Caterpillars are very vulnerable to predators. Butterfly watchers report that they are more often eaten by stinkbugs or lizards than by birds or by the wasps sometimes released on farms to control nuisance species. Their only defense is not tasting good to predators. Stinkbugs do not consider this a problem. For most lifeforms a stinkbug is fairly easy to see and smell, but the caterpillars seem oblivious. Some of them pull leaves around themselves and tie them together with silk.

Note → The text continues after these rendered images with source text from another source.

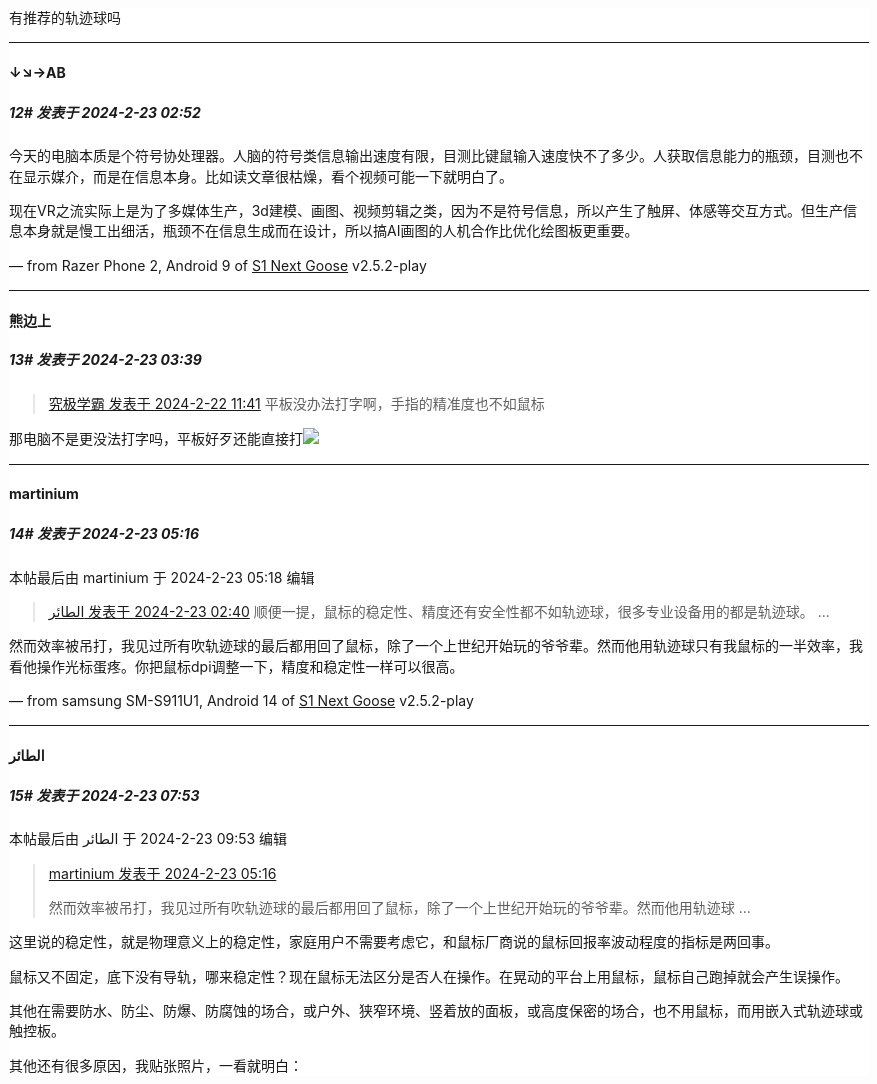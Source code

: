 有推荐的轨迹球吗

*****

####  ↓↘→AB  
##### 12#       发表于 2024-2-23 02:52

今天的电脑本质是个符号协处理器。人脑的符号类信息输出速度有限，目测比键鼠输入速度快不了多少。人获取信息能力的瓶颈，目测也不在显示媒介，而是在信息本身。比如读文章很枯燥，看个视频可能一下就明白了。

现在VR之流实际上是为了多媒体生产，3d建模、画图、视频剪辑之类，因为不是符号信息，所以产生了触屏、体感等交互方式。但生产信息本身就是慢工出细活，瓶颈不在信息生成而在设计，所以搞AI画图的人机合作比优化绘图板更重要。

— from Razer Phone 2, Android 9 of [S1 Next Goose](https://pan.baidu.com/s/1mi43uRm) v2.5.2-play

*****

####  熊边上  
##### 13#       发表于 2024-2-23 03:39

<blockquote><a href="httphttps://bbs.saraba1st.com/2b/forum.php?mod=redirect&amp;goto=findpost&amp;pid=64038309&amp;ptid=2172810" target="_blank">究极学霸 发表于 2024-2-22 11:41</a>
平板没办法打字啊，手指的精准度也不如鼠标</blockquote>
那电脑不是更没法打字吗，平板好歹还能直接打<img src="https://static.saraba1st.com/image/smiley/face2017/067.png" referrerpolicy="no-referrer">

*****

####  martinium  
##### 14#       发表于 2024-2-23 05:16

 本帖最后由 martinium 于 2024-2-23 05:18 编辑 
<blockquote><a href="httphttps://bbs.saraba1st.com/2b/forum.php?mod=redirect&amp;goto=findpost&amp;pid=64038887&amp;ptid=2172810" target="_blank">الطائر 发表于 2024-2-23 02:40</a>
顺便一提，鼠标的稳定性、精度还有安全性都不如轨迹球，很多专业设备用的都是轨迹球。 ...</blockquote>
然而效率被吊打，我见过所有吹轨迹球的最后都用回了鼠标，除了一个上世纪开始玩的爷爷辈。然而他用轨迹球只有我鼠标的一半效率，我看他操作光标蛋疼。你把鼠标dpi调整一下，精度和稳定性一样可以很高。

— from samsung SM-S911U1, Android 14 of [S1 Next Goose](https://pan.baidu.com/s/1mi43uRm) v2.5.2-play

*****

####  الطائر  
##### 15#       发表于 2024-2-23 07:53

 本帖最后由 الطائر 于 2024-2-23 09:53 编辑 
<blockquote><a href="httphttps://bbs.saraba1st.com/2b/forum.php?mod=redirect&amp;goto=findpost&amp;pid=64039010&amp;ptid=2172810" target="_blank">martinium 发表于 2024-2-23 05:16</a>

然而效率被吊打，我见过所有吹轨迹球的最后都用回了鼠标，除了一个上世纪开始玩的爷爷辈。然而他用轨迹球 ...</blockquote>
这里说的稳定性，就是物理意义上的稳定性，家庭用户不需要考虑它，和鼠标厂商说的鼠标回报率波动程度的指标是两回事。

鼠标又不固定，底下没有导轨，哪来稳定性？现在鼠标无法区分是否人在操作。在晃动的平台上用鼠标，鼠标自己跑掉就会产生误操作。

其他在需要防水、防尘、防爆、防腐蚀的场合，或户外、狭窄环境、竖着放的面板，或高度保密的场合，也不用鼠标，而用嵌入式轨迹球或触控板。

其他还有很多原因，我贴张照片，一看就明白：
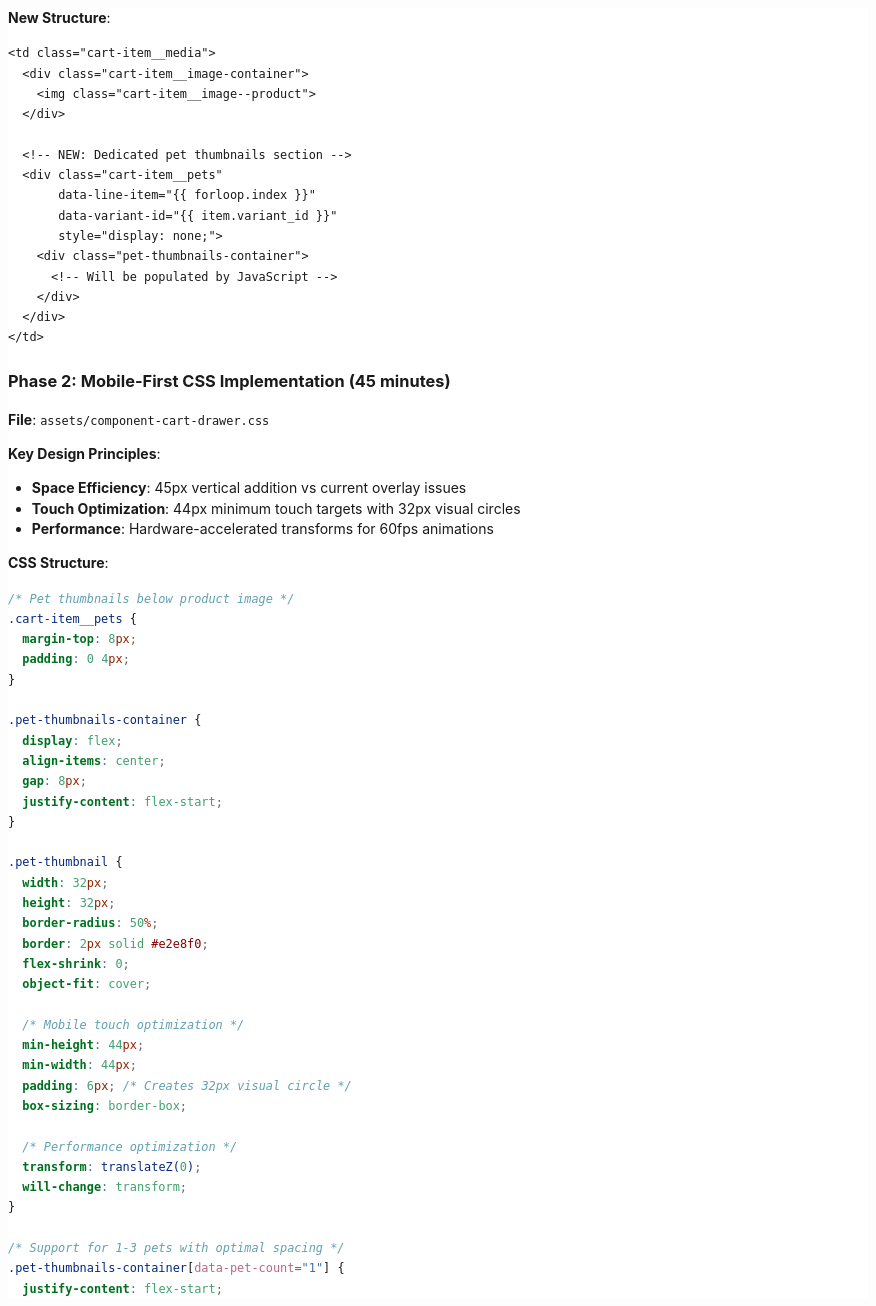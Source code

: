 **New Structure**:
```liquid
<td class="cart-item__media">
  <div class="cart-item__image-container">
    <img class="cart-item__image--product">
  </div>
  
  <!-- NEW: Dedicated pet thumbnails section -->
  <div class="cart-item__pets" 
       data-line-item="{{ forloop.index }}"
       data-variant-id="{{ item.variant_id }}"
       style="display: none;">
    <div class="pet-thumbnails-container">
      <!-- Will be populated by JavaScript -->
    </div>
  </div>
</td>
```

### Phase 2: Mobile-First CSS Implementation (45 minutes)

**File**: `assets/component-cart-drawer.css`

**Key Design Principles**:
- **Space Efficiency**: 45px vertical addition vs current overlay issues
- **Touch Optimization**: 44px minimum touch targets with 32px visual circles
- **Performance**: Hardware-accelerated transforms for 60fps animations

**CSS Structure**:
```css
/* Pet thumbnails below product image */
.cart-item__pets {
  margin-top: 8px;
  padding: 0 4px;
}

.pet-thumbnails-container {
  display: flex;
  align-items: center;
  gap: 8px;
  justify-content: flex-start;
}

.pet-thumbnail {
  width: 32px;
  height: 32px;
  border-radius: 50%;
  border: 2px solid #e2e8f0;
  flex-shrink: 0;
  object-fit: cover;
  
  /* Mobile touch optimization */
  min-height: 44px;
  min-width: 44px;
  padding: 6px; /* Creates 32px visual circle */
  box-sizing: border-box;
  
  /* Performance optimization */
  transform: translateZ(0);
  will-change: transform;
}

/* Support for 1-3 pets with optimal spacing */
.pet-thumbnails-container[data-pet-count="1"] {
  justify-content: flex-start;
```
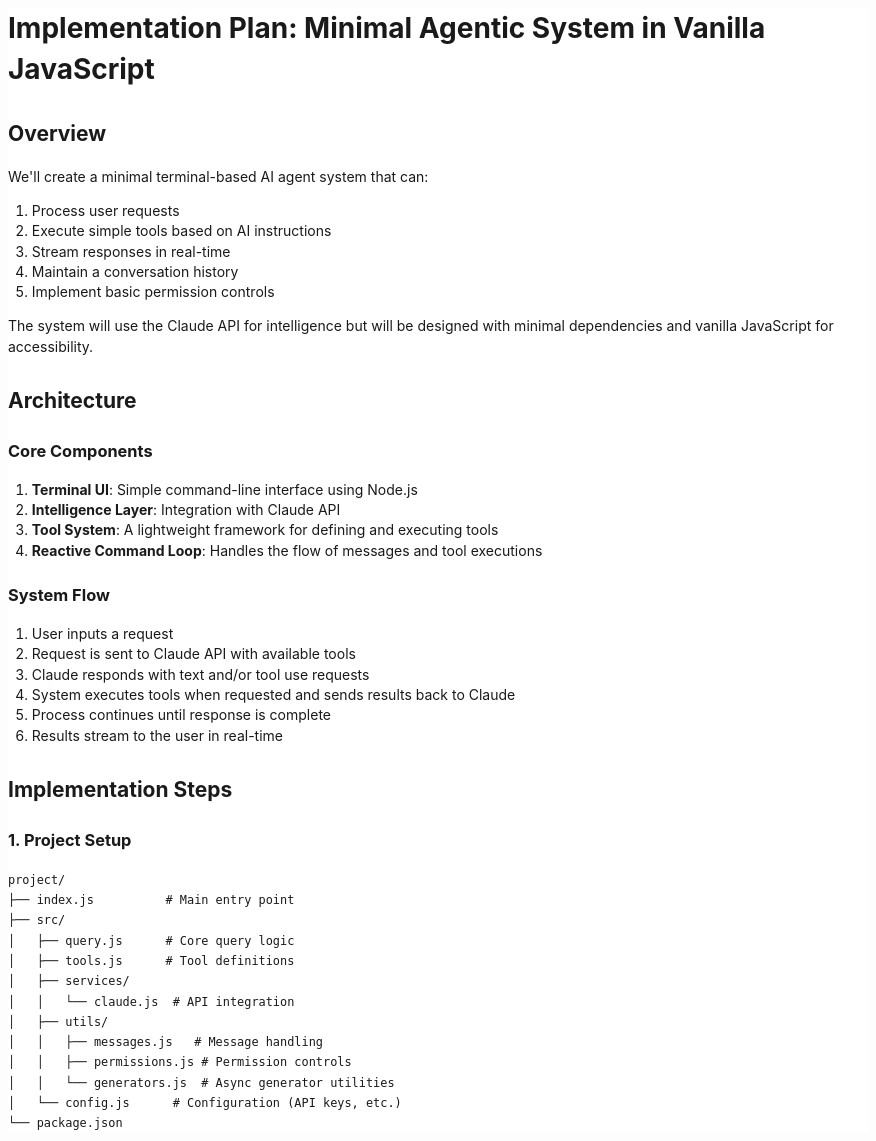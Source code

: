 # Implementation Plan: Minimal Agentic System in Vanilla JavaScript

## Overview

We'll create a minimal terminal-based AI agent system that can:
1. Process user requests
2. Execute simple tools based on AI instructions
3. Stream responses in real-time
4. Maintain a conversation history
5. Implement basic permission controls

The system will use the Claude API for intelligence but will be designed with minimal dependencies and vanilla JavaScript for accessibility.

## Architecture

### Core Components

1. **Terminal UI**: Simple command-line interface using Node.js
2. **Intelligence Layer**: Integration with Claude API
3. **Tool System**: A lightweight framework for defining and executing tools
4. **Reactive Command Loop**: Handles the flow of messages and tool executions

### System Flow

1. User inputs a request
2. Request is sent to Claude API with available tools
3. Claude responds with text and/or tool use requests
4. System executes tools when requested and sends results back to Claude
5. Process continues until response is complete
6. Results stream to the user in real-time

## Implementation Steps

### 1. Project Setup

```
project/
├── index.js          # Main entry point
├── src/
│   ├── query.js      # Core query logic
│   ├── tools.js      # Tool definitions
│   ├── services/
│   │   └── claude.js  # API integration
│   ├── utils/
│   │   ├── messages.js   # Message handling
│   │   ├── permissions.js # Permission controls
│   │   └── generators.js  # Async generator utilities
│   └── config.js      # Configuration (API keys, etc.)
└── package.json
```
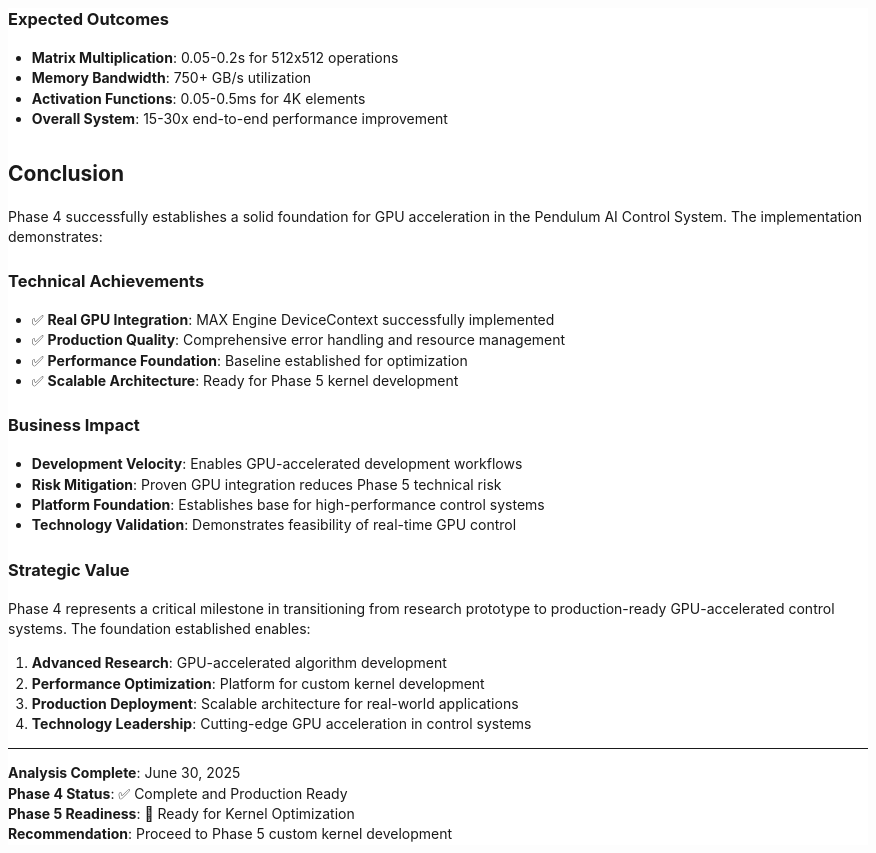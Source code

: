 ### Expected Outcomes
- **Matrix Multiplication**: 0.05-0.2s for 512x512 operations
- **Memory Bandwidth**: 750+ GB/s utilization
- **Activation Functions**: 0.05-0.5ms for 4K elements
- **Overall System**: 15-30x end-to-end performance improvement

## Conclusion

Phase 4 successfully establishes a solid foundation for GPU acceleration in the Pendulum AI Control System. The implementation demonstrates:

### Technical Achievements
- ✅ **Real GPU Integration**: MAX Engine DeviceContext successfully implemented
- ✅ **Production Quality**: Comprehensive error handling and resource management
- ✅ **Performance Foundation**: Baseline established for optimization
- ✅ **Scalable Architecture**: Ready for Phase 5 kernel development

### Business Impact
- **Development Velocity**: Enables GPU-accelerated development workflows
- **Risk Mitigation**: Proven GPU integration reduces Phase 5 technical risk
- **Platform Foundation**: Establishes base for high-performance control systems
- **Technology Validation**: Demonstrates feasibility of real-time GPU control

### Strategic Value
Phase 4 represents a critical milestone in transitioning from research prototype to production-ready GPU-accelerated control systems. The foundation established enables:

1. **Advanced Research**: GPU-accelerated algorithm development
2. **Performance Optimization**: Platform for custom kernel development
3. **Production Deployment**: Scalable architecture for real-world applications
4. **Technology Leadership**: Cutting-edge GPU acceleration in control systems

---

**Analysis Complete**: June 30, 2025  
**Phase 4 Status**: ✅ Complete and Production Ready  
**Phase 5 Readiness**: 🚀 Ready for Kernel Optimization  
**Recommendation**: Proceed to Phase 5 custom kernel development

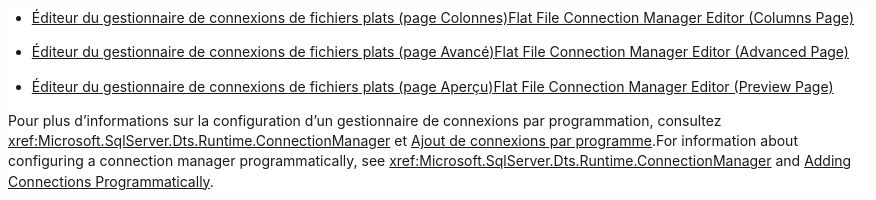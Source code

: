 -   [<span data-ttu-id="452c4-147">Éditeur du gestionnaire de connexions de fichiers plats &#40;page Colonnes&#41;</span><span class="sxs-lookup"><span data-stu-id="452c4-147">Flat File Connection Manager Editor &#40;Columns Page&#41;</span></span>](../flat-file-connection-manager-editor-columns-page.md)  
  
-   [<span data-ttu-id="452c4-148">Éditeur du gestionnaire de connexions de fichiers plats &#40;page Avancé&#41;</span><span class="sxs-lookup"><span data-stu-id="452c4-148">Flat File Connection Manager Editor &#40;Advanced Page&#41;</span></span>](../flat-file-connection-manager-editor-advanced-page.md)  
  
-   [<span data-ttu-id="452c4-149">Éditeur du gestionnaire de connexions de fichiers plats &#40;page Aperçu&#41;</span><span class="sxs-lookup"><span data-stu-id="452c4-149">Flat File Connection Manager Editor &#40;Preview Page&#41;</span></span>](../flat-file-connection-manager-editor-preview-page.md)  
  
 <span data-ttu-id="452c4-150">Pour plus d’informations sur la configuration d’un gestionnaire de connexions par programmation, consultez <xref:Microsoft.SqlServer.Dts.Runtime.ConnectionManager> et [Ajout de connexions par programme](../building-packages-programmatically/adding-connections-programmatically.md).</span><span class="sxs-lookup"><span data-stu-id="452c4-150">For information about configuring a connection manager programmatically, see <xref:Microsoft.SqlServer.Dts.Runtime.ConnectionManager> and [Adding Connections Programmatically](../building-packages-programmatically/adding-connections-programmatically.md).</span></span>  
  
  
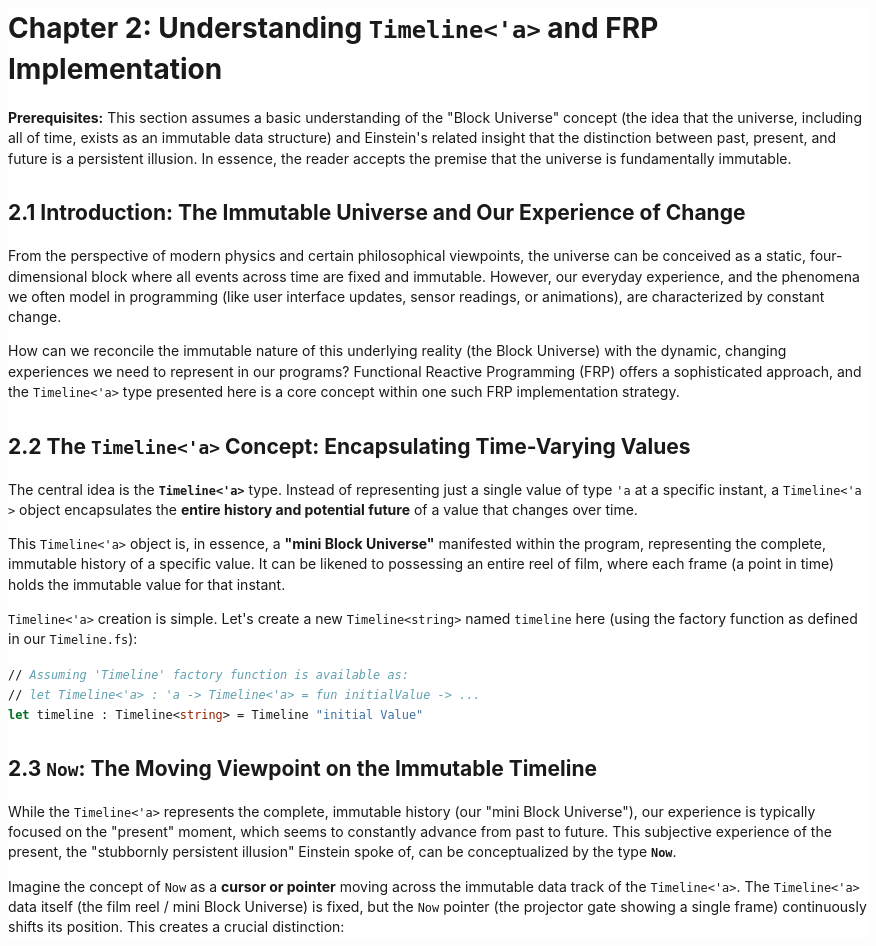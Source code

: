 # Chapter 2: Understanding `Timeline<'a>` and FRP Implementation

**Prerequisites:** This section assumes a basic understanding of the "Block Universe" concept (the idea that the universe, including all of time, exists as an immutable data structure) and Einstein's related insight that the distinction between past, present, and future is a persistent illusion. In essence, the reader accepts the premise that the universe is fundamentally immutable.

## 2.1 Introduction: The Immutable Universe and Our Experience of Change

From the perspective of modern physics and certain philosophical viewpoints, the universe can be conceived as a static, four-dimensional block where all events across time are fixed and immutable. However, our everyday experience, and the phenomena we often model in programming (like user interface updates, sensor readings, or animations), are characterized by constant change.

How can we reconcile the immutable nature of this underlying reality (the Block Universe) with the dynamic, changing experiences we need to represent in our programs? Functional Reactive Programming (FRP) offers a sophisticated approach, and the `Timeline<'a>` type presented here is a core concept within one such FRP implementation strategy.

## 2.2 The `Timeline<'a>` Concept: Encapsulating Time-Varying Values

The central idea is the **`Timeline<'a>`** type. Instead of representing just a single value of type `'a` at a specific instant, a `Timeline<'a>` object encapsulates the **entire history and potential future** of a value that changes over time.

This `Timeline<'a>` object is, in essence, a **"mini Block Universe"** manifested within the program, representing the complete, immutable history of a specific value. It can be likened to possessing an entire reel of film, where each frame (a point in time) holds the immutable value for that instant.

`Timeline<'a>` creation is simple. Let's create a new `Timeline<string>` named `timeline` here (using the factory function as defined in our `Timeline.fs`):

```fsharp
// Assuming 'Timeline' factory function is available as:
// let Timeline<'a> : 'a -> Timeline<'a> = fun initialValue -> ...
let timeline : Timeline<string> = Timeline "initial Value"
```

## 2.3 `Now`: The Moving Viewpoint on the Immutable Timeline

While the `Timeline<'a>` represents the complete, immutable history (our "mini Block Universe"), our experience is typically focused on the "present" moment, which seems to constantly advance from past to future. This subjective experience of the present, the "stubbornly persistent illusion" Einstein spoke of, can be conceptualized by the type **`Now`**.

Imagine the concept of `Now` as a **cursor or pointer** moving across the immutable data track of the `Timeline<'a>`. The `Timeline<'a>` data itself (the film reel / mini Block Universe) is fixed, but the `Now` pointer (the projector gate showing a single frame) continuously shifts its position. This creates a crucial distinction:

Photos by T. Covarrubias-Camarillo suggest that, although the drawn-in leaves may fool some predators, they would not stop a determined stinkbug. Stinkbugs have their place in this world as predators on pests, and local populations of this generally rare butterfly can be dense, but generally sticks and stones can be good for stinkbugs, helping the population evolve tendencies to avoid us. T/ Covarrubias-Camarillo found that predators recognized a caterpillar through a rolled-up acacia leaf, and were able to get at it, but were more likely to look for an unwrapped caterpillar to eat first. Thus the caterpillar's shelter, like its parents' resemblance to wasps and/or less edible butterflies, has a small survival benefit.
After eating all it can eat, the caterpillar pupates on the ground for a few days or several months, depending on the weather. During a rainy summer one local population was observed to produce a new generation every six to eight weeks, though the May-June generation was much larger than the subsequent generations in the year. In drier conditions another local population was observed to have only one generation per year, with butterflies and caterpillars active at the same time, the caterpillars then pupating for ten to eleven months.
The butterflies may fly for as long as three weeks, but it seems likely that most survive less than one week. Despite their resemblances to inedible species, females don't seem to live longer than males; in the Galicia-Mendoza study, their average adult life span seemed a little shorter than the males', possibly because laying eggs creates a moment of disadvantage when the female is easier for a bird or lizard to grab.